▶ [EXERCISE REQUIREMENTS]:
Report how many lines in the listing below include the string "publicly", and write nothing more.

▶ [GIVEN RECORDS]:
——

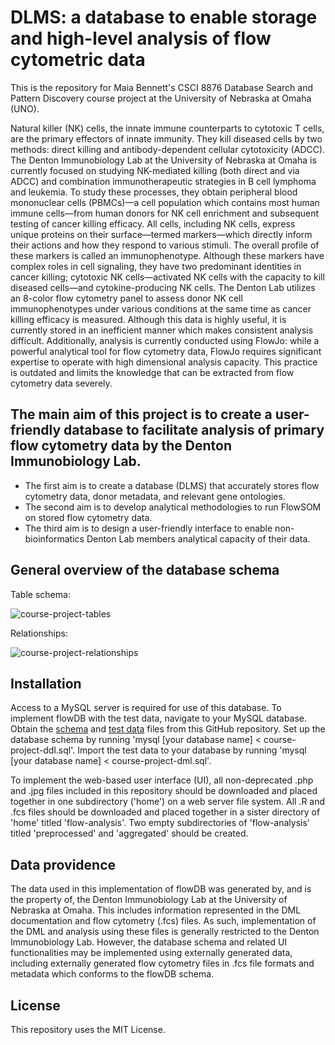 # DLMS: a database to enable storage and high-level analysis of flow cytometric data

This is the repository for Maia Bennett's CSCI 8876 Database Search and Pattern Discovery course project at the University of Nebraska at Omaha (UNO).

Natural killer (NK) cells, the innate immune counterparts to cytotoxic T cells, are the primary effectors of innate immunity. They kill diseased cells by two methods: direct killing and antibody-dependent cellular cytotoxicity (ADCC). The Denton Immunobiology Lab at the University of Nebraska at Omaha is currently focused on studying NK-mediated killing (both direct and via ADCC) and combination immunotherapeutic strategies in B cell lymphoma and leukemia. To study these processes, they obtain peripheral blood mononuclear cells (PBMCs)—a cell population which contains most human immune cells—from human donors for NK cell enrichment and subsequent testing of cancer killing efficacy. All cells, including NK cells, express unique proteins on their surface—termed markers—which directly inform their actions and how they respond to various stimuli. The overall profile of these markers is called an immunophenotype. Although these markers have complex roles in cell signaling, they have two predominant identities in cancer killing; cytotoxic NK cells—activated NK cells with the capacity to kill diseased cells—and cytokine-producing NK cells. The Denton Lab utilizes an 8-color flow cytometry panel to assess donor NK cell immunophenotypes under various conditions at the same time as cancer killing efficacy is measured. Although this data is highly useful, it is currently stored in an inefficient manner which makes consistent analysis difficult. Additionally, analysis is currently conducted using FlowJo: while a powerful analytical tool for flow cytometry data, FlowJo requires significant expertise to operate with high dimensional analysis capacity. This practice is outdated and limits the knowledge that can be extracted from flow cytometry data severely.

## The main aim of this project is to create a user-friendly database to facilitate analysis of primary flow cytometry data by the Denton Immunobiology Lab. 
- The first aim is to create a database (DLMS) that accurately stores flow cytometry data, donor metadata, and relevant gene ontologies. 
- The second aim is to develop analytical methodologies to run FlowSOM on stored flow cytometry data.
- The third aim is to design a user-friendly interface to enable non-bioinformatics Denton Lab members analytical capacity of their data.

## General overview of the database schema
Table schema:

![course-project-tables](https://user-images.githubusercontent.com/123126475/232627616-5c7d0043-675b-4f55-a8b5-8bf12815cad9.png)

Relationships:

![course-project-relationships](https://user-images.githubusercontent.com/123126475/232627595-aab7fcc5-a8a1-4b1d-91cb-59e615b196e8.png)

## Installation
Access to a MySQL server is required for use of this database. To implement flowDB with the test data, navigate to your MySQL database. Obtain the [schema](https://github.com/maiabennett/flowDB/blob/main/course-project-ddl.sql) and [test data](https://github.com/maiabennett/flowDB/blob/main/course-project-dml.sql) files from this GitHub repository. Set up the database schema by running 'mysql [your database name] < course-project-ddl.sql'. Import the test data to your database by running 'mysql [your database name] < course-project-dml.sql'.

To implement the web-based user interface (UI), all non-deprecated .php and .jpg files included in this repository should be downloaded and placed together in one subdirectory ('home') on a web server file system. All .R and .fcs files should be downloaded and placed together in a sister directory of 'home' titled 'flow-analysis'. Two empty subdirectories of 'flow-analysis' titled 'preprocessed' and 'aggregated' should be created.

## Data providence
The data used in this implementation of flowDB was generated by, and is the property of, the Denton Immunobiology Lab at the University of Nebraska at Omaha. This includes information represented in the DML documentation and flow cytometry (.fcs) files. As such, implementation of the DML and analysis using these files is generally restricted to the Denton Immunobiology Lab. However, the database schema and related UI functionalities may be implemented using externally generated data, including externally generated flow cytometry files in .fcs file formats and metadata which conforms to the flowDB schema. 

## License
This repository uses the MIT License. 
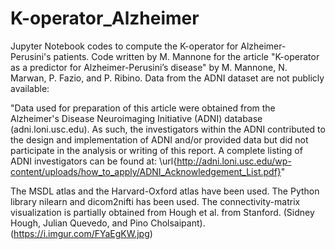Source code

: # K-operator_Alzheimer
Jupyter Notebook codes to compute the K-operator for Alzheimer-Perusini's patients.
Code written by M. Mannone for the article "K-operator as a predictor for Alzheimer-Perusini’s disease" by M. Mannone, N. Marwan, P. Fazio, and P. Ribino.
Data from the ADNI dataset are not publicly available:

"Data used for preparation of this article were obtained from the Alzheimer's Disease Neuroimaging Initiative (ADNI) database (adni.loni.usc.edu). As such, the investigators within the ADNI contributed to the design and implementation of ADNI and/or provided data but did not participate in the analysis or writing of this report. A complete listing of ADNI investigators can be found at: \url{http://adni.loni.usc.edu/wp-content/uploads/how_to_apply/ADNI_Acknowledgement_List.pdf}"

The MSDL atlas and the Harvard-Oxford atlas have been used. The Python library nilearn and dicom2nifti has been used. The connectivity-matrix visualization is partially obtained from Hough et al. from Stanford. (Sidney Hough, Julian Quevedo, and Pino Cholsaipant).
(https://i.imgur.com/FYaEgKW.jpg)

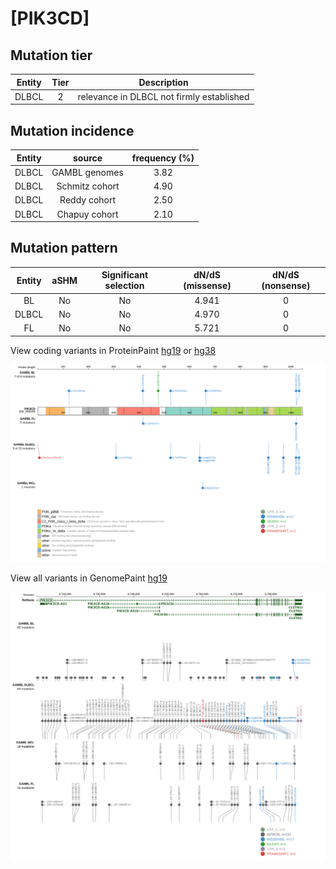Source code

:# [PIK3CD]

## Mutation tier

|Entity|Tier|Description                              |
|:------:|:----:|-----------------------------------------|
|DLBCL |2   |relevance in DLBCL not firmly established|
## Mutation incidence

|Entity|source        |frequency (%)|
|:------:|:--------------:|:-------------:|
|DLBCL |GAMBL genomes |3.82         |
|DLBCL |Schmitz cohort|4.90         |
|DLBCL |Reddy cohort  |2.50         |
|DLBCL |Chapuy cohort |2.10         |

## Mutation pattern

|Entity|aSHM|Significant selection|dN/dS (missense)|dN/dS (nonsense)|
|:------:|:----:|:---------------------:|:----------------:|:----------------:|
|BL    |No  |No                   |4.941           |0               |
|DLBCL |No  |No                   |4.970           |0               |
|FL    |No  |No                   |5.721           |0               |



View coding variants in ProteinPaint [hg19](https://www.bcgsc.ca/downloads/morinlab/GAMBL/test/genes/PIK3CD_protein.html)  or [hg38](https://www.bcgsc.ca/downloads/morinlab/GAMBL/test/genes/PIK3CD_protein_hg38.html)

![image](images/proteinpaint/PIK3CD_NM_005026.svg)

View all variants in GenomePaint [hg19](https://www.bcgsc.ca/downloads/morinlab/GAMBL/test/genes/PIK3CD.html)

![image](images/proteinpaint/PIK3CD.svg)
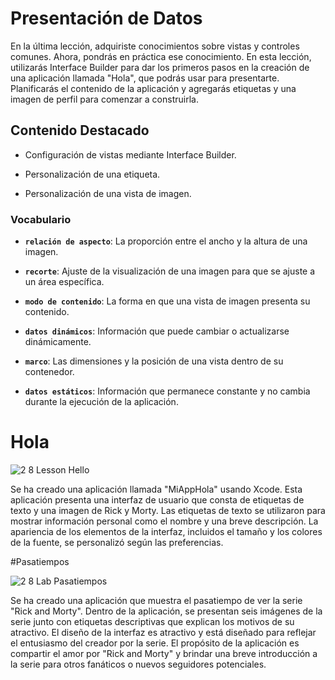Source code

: # Presentación de Datos

En la última lección, adquiriste conocimientos sobre vistas y controles comunes. Ahora, pondrás en práctica ese conocimiento.
En esta lección, utilizarás Interface Builder para dar los primeros pasos en la creación de una aplicación llamada "Hola", que podrás usar para presentarte. Planificarás el contenido de la aplicación y agregarás etiquetas y una imagen de perfil para comenzar a construirla.

## Contenido Destacado

- Configuración de vistas mediante Interface Builder.

- Personalización de una etiqueta.

- Personalización de una vista de imagen.

### Vocabulario

- **`relación de aspecto`**: La proporción entre el ancho y la altura de una imagen.

- **`recorte`**: Ajuste de la visualización de una imagen para que se ajuste a un área específica.

- **`modo de contenido`**: La forma en que una vista de imagen presenta su contenido.

- **`datos dinámicos`**: Información que puede cambiar o actualizarse dinámicamente.

- **`marco`**: Las dimensiones y la posición de una vista dentro de su contenedor.

- **`datos estáticos`**: Información que permanece constante y no cambia durante la ejecución de la aplicación.

# Hola

![2 8 Lesson Hello](https://github.com/Marcoc-rasi/DEVELOPMENT-WITH-SWIFT-FUNDAMENTALS/assets/51039101/a7d1651c-93b4-4f20-993e-419f4786bc24)

Se ha creado una aplicación llamada "MiAppHola" usando Xcode. Esta aplicación presenta una interfaz de usuario que consta de etiquetas de texto y una imagen de Rick y Morty. Las etiquetas de texto se utilizaron para mostrar información personal como el nombre y una breve descripción. La apariencia de los elementos de la interfaz, incluidos el tamaño y los colores de la fuente, se personalizó según las preferencias.

#Pasatiempos

![2 8 Lab Pasatiempos](https://github.com/Marcoc-rasi/DEVELOPMENT-WITH-SWIFT-FUNDAMENTALS/assets/51039101/dd1ac667-e2d6-49e1-8c81-012a9b1b721d)

Se ha creado una aplicación que muestra el pasatiempo de ver la serie "Rick and Morty". Dentro de la aplicación, se presentan seis imágenes de la serie junto con etiquetas descriptivas que explican los motivos de su atractivo. El diseño de la interfaz es atractivo y está diseñado para reflejar el entusiasmo del creador por la serie. El propósito de la aplicación es compartir el amor por "Rick and Morty" y brindar una breve introducción a la serie para otros fanáticos o nuevos seguidores potenciales.

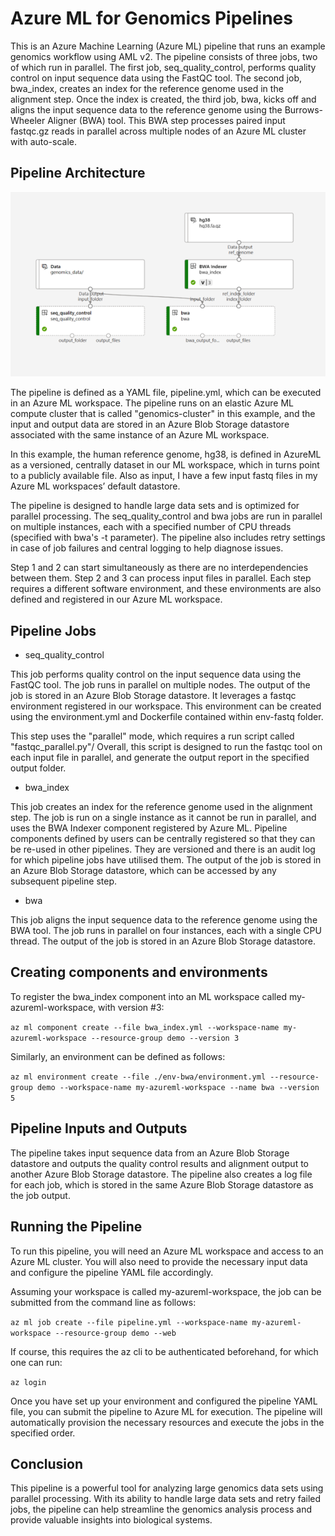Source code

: # Azure ML for Genomics Pipelines

This is an Azure Machine Learning (Azure ML) pipeline that runs an example genomics workflow using AML v2. The pipeline consists of three jobs, two of which run in parallel. The first job, seq_quality_control, performs quality control on input sequence data using the FastQC tool. The second job, bwa_index, creates an index for the reference genome used in the alignment step. Once the index is created, the third job, bwa, kicks off and aligns the input sequence data to the reference genome using the Burrows-Wheeler Aligner (BWA) tool. This BWA step processes paired input fastqc.gz reads in parallel across multiple nodes of an Azure ML cluster with auto-scale.

## Pipeline Architecture
![genomics workflow](./images/genomics_workflow.png)

The pipeline is defined as a YAML file, pipeline.yml, which can be executed in an Azure ML workspace. The pipeline runs on an elastic Azure ML compute cluster that is called "genomics-cluster" in this example, and the input and output data are stored in an Azure Blob Storage datastore associated with the same instance of an Azure ML workspace.

In this example, the human reference genome, hg38, is defined in AzureML as a versioned, centrally dataset in our ML workspace, which in turns point to a publicly available file. Also as input, I have a few input fastq files in my Azure ML workspaces’ default datastore. 

The pipeline is designed to handle large data sets and is optimized for parallel processing. The seq_quality_control and bwa jobs are run in parallel on multiple instances, each with a specified number of CPU threads (specified with bwa's -t parameter). The pipeline also includes retry settings in case of job failures and central logging to help diagnose issues.

Step 1 and 2 can start simultaneously as there are no interdependencies between them. Step 2 and 3 can process input files in parallel. Each step requires a different software environment, and these environments are also defined and registered in our Azure ML workspace. 


## Pipeline Jobs

- seq_quality_control

This job performs quality control on the input sequence data using the FastQC tool. The job runs in parallel on multiple nodes. The output of the job is stored in an Azure Blob Storage datastore. It leverages a fastqc environment registered in our workspace. This environment can be created using the environment.yml and Dockerfile contained within env-fastq folder.

This step uses the "parallel" mode, which requires a run script called "fastqc_parallel.py"/ Overall, this script is designed to run the fastqc tool on each input file in parallel, and generate the output report in the specified output folder.

- bwa_index

This job creates an index for the reference genome used in the alignment step. The job is run on a single instance as it cannot be run in parallel, and uses the BWA Indexer component registered by Azure ML. Pipeline components defined by users can be centrally registered so that they can be re-used in other pipelines. They are versioned and there is an audit log for which pipeline jobs have utilised them. The output of the job is stored in an Azure Blob Storage datastore, which can be accessed by any subsequent pipeline step.

- bwa

This job aligns the input sequence data to the reference genome using the BWA tool. The job runs in parallel on four instances, each with a single CPU thread. The output of the job is stored in an Azure Blob Storage datastore.

## Creating components and environments

To register the bwa_index component into an ML workspace called my-azureml-workspace, with version #3:

`az ml component create --file bwa_index.yml --workspace-name my-azureml-workspace --resource-group demo --version 3`

Similarly, an environment can be defined as follows:

`az ml environment create --file ./env-bwa/environment.yml --resource-group demo --workspace-name my-azureml-workspace --name bwa --version 5`

## Pipeline Inputs and Outputs

The pipeline takes input sequence data from an Azure Blob Storage datastore and outputs the quality control results and alignment output to another Azure Blob Storage datastore. The pipeline also creates a log file for each job, which is stored in the same Azure Blob Storage datastore as the job output.

## Running the Pipeline

To run this pipeline, you will need an Azure ML workspace and access to an Azure ML cluster. You will also need to provide the necessary input data and configure the pipeline YAML file accordingly.

Assuming your workspace is called my-azureml-workspace, the job can be submitted from the command line as follows:

`az ml job create --file pipeline.yml --workspace-name my-azureml-workspace --resource-group demo --web`

If course, this requires the az cli to be authenticated beforehand, for which one can run:

`az login`

Once you have set up your environment and configured the pipeline YAML file, you can submit the pipeline to Azure ML for execution. The pipeline will automatically provision the necessary resources and execute the jobs in the specified order.

## Conclusion

This pipeline is a powerful tool for analyzing large genomics data sets using parallel processing. With its ability to handle large data sets and retry failed jobs, the pipeline can help streamline the genomics analysis process and provide valuable insights into biological systems.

——

▶ [WRITTEN SOLUTION]:
2